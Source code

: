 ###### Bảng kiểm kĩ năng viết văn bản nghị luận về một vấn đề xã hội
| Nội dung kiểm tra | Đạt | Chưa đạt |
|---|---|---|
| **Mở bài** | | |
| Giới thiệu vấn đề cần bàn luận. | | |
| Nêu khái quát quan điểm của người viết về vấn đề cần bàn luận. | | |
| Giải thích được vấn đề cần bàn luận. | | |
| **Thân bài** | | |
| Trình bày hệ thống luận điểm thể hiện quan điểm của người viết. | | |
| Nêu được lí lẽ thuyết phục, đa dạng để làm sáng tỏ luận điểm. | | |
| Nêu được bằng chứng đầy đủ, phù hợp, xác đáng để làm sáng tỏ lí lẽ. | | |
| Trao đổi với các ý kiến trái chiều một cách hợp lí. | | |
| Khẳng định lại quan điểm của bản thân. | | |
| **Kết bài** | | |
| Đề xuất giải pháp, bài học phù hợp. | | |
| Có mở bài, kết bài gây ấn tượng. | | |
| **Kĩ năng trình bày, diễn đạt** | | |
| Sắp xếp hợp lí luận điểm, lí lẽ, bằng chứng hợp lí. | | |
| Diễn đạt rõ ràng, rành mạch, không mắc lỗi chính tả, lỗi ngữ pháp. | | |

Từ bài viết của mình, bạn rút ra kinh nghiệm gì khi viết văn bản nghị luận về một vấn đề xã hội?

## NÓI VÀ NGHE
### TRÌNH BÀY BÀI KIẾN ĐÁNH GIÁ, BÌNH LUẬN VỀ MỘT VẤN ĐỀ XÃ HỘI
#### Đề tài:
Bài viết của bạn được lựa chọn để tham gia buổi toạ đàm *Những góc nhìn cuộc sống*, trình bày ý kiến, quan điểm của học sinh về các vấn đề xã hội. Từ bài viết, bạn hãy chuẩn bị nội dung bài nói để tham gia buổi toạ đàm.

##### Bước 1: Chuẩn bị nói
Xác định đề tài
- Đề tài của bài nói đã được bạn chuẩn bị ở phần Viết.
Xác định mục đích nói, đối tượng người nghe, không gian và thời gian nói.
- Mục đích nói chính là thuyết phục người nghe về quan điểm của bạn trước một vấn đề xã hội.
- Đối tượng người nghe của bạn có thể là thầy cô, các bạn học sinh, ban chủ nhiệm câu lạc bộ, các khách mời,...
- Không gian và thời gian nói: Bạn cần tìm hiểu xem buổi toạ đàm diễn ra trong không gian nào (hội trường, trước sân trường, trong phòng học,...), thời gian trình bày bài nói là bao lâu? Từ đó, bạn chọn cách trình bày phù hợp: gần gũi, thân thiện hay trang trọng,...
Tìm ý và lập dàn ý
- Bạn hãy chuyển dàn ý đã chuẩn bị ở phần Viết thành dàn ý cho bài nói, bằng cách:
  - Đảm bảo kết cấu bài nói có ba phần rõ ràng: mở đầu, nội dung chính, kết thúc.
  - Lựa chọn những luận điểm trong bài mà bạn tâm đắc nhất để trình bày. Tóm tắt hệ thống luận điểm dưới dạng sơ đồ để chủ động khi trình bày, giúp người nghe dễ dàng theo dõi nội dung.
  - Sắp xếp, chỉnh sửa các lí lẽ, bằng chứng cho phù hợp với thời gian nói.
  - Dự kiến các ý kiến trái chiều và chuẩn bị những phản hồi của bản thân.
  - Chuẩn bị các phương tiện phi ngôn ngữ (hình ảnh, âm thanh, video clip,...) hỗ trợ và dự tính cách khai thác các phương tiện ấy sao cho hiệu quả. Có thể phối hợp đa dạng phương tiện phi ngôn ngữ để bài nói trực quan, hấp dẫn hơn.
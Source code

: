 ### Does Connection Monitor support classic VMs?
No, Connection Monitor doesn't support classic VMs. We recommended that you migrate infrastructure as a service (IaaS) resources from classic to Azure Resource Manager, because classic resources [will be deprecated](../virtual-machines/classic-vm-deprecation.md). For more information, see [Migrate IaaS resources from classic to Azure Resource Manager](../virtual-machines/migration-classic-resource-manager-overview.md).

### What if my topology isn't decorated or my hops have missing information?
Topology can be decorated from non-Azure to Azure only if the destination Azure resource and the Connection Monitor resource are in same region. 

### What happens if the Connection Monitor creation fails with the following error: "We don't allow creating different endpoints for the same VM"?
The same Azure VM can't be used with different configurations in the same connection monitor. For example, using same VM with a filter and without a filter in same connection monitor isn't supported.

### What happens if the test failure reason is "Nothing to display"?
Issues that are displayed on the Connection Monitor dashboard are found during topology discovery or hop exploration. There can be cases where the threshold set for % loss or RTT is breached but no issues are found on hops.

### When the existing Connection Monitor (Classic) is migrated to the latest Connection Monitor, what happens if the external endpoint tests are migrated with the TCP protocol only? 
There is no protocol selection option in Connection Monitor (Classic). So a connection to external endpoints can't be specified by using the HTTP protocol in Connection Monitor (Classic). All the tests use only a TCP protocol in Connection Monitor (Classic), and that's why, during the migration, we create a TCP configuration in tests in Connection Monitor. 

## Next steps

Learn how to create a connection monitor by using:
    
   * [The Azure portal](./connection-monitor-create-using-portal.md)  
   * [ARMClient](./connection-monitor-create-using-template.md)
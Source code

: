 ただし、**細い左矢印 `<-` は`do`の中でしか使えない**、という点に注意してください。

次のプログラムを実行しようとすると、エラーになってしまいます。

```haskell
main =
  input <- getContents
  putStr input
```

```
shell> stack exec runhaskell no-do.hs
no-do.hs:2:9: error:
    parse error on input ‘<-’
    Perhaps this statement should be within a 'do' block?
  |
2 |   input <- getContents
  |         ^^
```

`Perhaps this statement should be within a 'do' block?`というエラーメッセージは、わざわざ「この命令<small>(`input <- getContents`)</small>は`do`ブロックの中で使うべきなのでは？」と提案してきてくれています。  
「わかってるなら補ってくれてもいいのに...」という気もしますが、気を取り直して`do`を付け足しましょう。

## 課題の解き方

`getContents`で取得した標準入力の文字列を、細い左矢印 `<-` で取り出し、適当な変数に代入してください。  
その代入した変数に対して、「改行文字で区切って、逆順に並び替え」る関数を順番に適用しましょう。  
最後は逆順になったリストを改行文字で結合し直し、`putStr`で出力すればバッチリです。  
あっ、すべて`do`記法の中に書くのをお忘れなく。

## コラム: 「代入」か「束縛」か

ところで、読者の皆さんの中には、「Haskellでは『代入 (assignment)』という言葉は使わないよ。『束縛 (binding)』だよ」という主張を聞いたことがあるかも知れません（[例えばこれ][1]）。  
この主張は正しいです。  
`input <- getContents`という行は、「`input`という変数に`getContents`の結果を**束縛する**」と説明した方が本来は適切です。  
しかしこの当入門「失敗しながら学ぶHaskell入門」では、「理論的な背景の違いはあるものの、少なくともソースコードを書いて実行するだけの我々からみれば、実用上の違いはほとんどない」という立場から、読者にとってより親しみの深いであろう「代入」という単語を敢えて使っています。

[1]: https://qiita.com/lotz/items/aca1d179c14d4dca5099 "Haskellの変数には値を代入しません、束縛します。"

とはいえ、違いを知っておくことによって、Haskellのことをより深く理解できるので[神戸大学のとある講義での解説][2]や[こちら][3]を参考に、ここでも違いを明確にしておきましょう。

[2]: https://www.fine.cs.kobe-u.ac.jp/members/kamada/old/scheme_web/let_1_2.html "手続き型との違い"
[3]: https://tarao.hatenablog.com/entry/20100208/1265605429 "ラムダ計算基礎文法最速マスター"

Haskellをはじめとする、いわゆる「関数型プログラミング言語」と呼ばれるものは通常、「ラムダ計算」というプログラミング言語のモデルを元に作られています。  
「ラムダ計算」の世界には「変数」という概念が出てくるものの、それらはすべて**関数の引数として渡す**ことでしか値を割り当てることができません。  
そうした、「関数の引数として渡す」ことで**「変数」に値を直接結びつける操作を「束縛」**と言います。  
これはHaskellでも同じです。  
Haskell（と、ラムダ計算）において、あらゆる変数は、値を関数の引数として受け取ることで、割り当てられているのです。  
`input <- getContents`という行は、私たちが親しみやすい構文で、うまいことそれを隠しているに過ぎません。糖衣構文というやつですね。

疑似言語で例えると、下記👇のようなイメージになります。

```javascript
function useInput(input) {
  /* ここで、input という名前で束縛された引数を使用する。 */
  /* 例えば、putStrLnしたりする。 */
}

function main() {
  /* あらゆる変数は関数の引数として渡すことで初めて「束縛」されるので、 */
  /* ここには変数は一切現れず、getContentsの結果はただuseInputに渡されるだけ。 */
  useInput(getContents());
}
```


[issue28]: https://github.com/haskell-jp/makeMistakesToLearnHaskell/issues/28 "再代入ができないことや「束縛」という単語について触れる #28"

**ASSIGNMENT**
Beginning with the line holding "luận điểm. | | |" and ending with the line holding "- Mục đích nói", write out the stretch of material above exactly; add no further lines.

**EXPECTED OUTPUT**
| Nêu được lí lẽ thuyết phục, đa dạng để làm sáng tỏ luận điểm. | | |
| Nêu được bằng chứng đầy đủ, phù hợp, xác đáng để làm sáng tỏ lí lẽ. | | |
| Trao đổi với các ý kiến trái chiều một cách hợp lí. | | |
| Khẳng định lại quan điểm của bản thân. | | |
| **Kết bài** | | |
| Đề xuất giải pháp, bài học phù hợp. | | |
| Có mở bài, kết bài gây ấn tượng. | | |
| **Kĩ năng trình bày, diễn đạt** | | |
| Sắp xếp hợp lí luận điểm, lí lẽ, bằng chứng hợp lí. | | |
| Diễn đạt rõ ràng, rành mạch, không mắc lỗi chính tả, lỗi ngữ pháp. | | |

Từ bài viết của mình, bạn rút ra kinh nghiệm gì khi viết văn bản nghị luận về một vấn đề xã hội?

## NÓI VÀ NGHE
### TRÌNH BÀY BÀI KIẾN ĐÁNH GIÁ, BÌNH LUẬN VỀ MỘT VẤN ĐỀ XÃ HỘI
#### Đề tài:
Bài viết của bạn được lựa chọn để tham gia buổi toạ đàm *Những góc nhìn cuộc sống*, trình bày ý kiến, quan điểm của học sinh về các vấn đề xã hội. Từ bài viết, bạn hãy chuẩn bị nội dung bài nói để tham gia buổi toạ đàm.

##### Bước 1: Chuẩn bị nói
Xác định đề tài
- Đề tài của bài nói đã được bạn chuẩn bị ở phần Viết.
Xác định mục đích nói, đối tượng người nghe, không gian và thời gian nói.
- Mục đích nói chính là thuyết phục người nghe về quan điểm của bạn trước một vấn đề xã hội.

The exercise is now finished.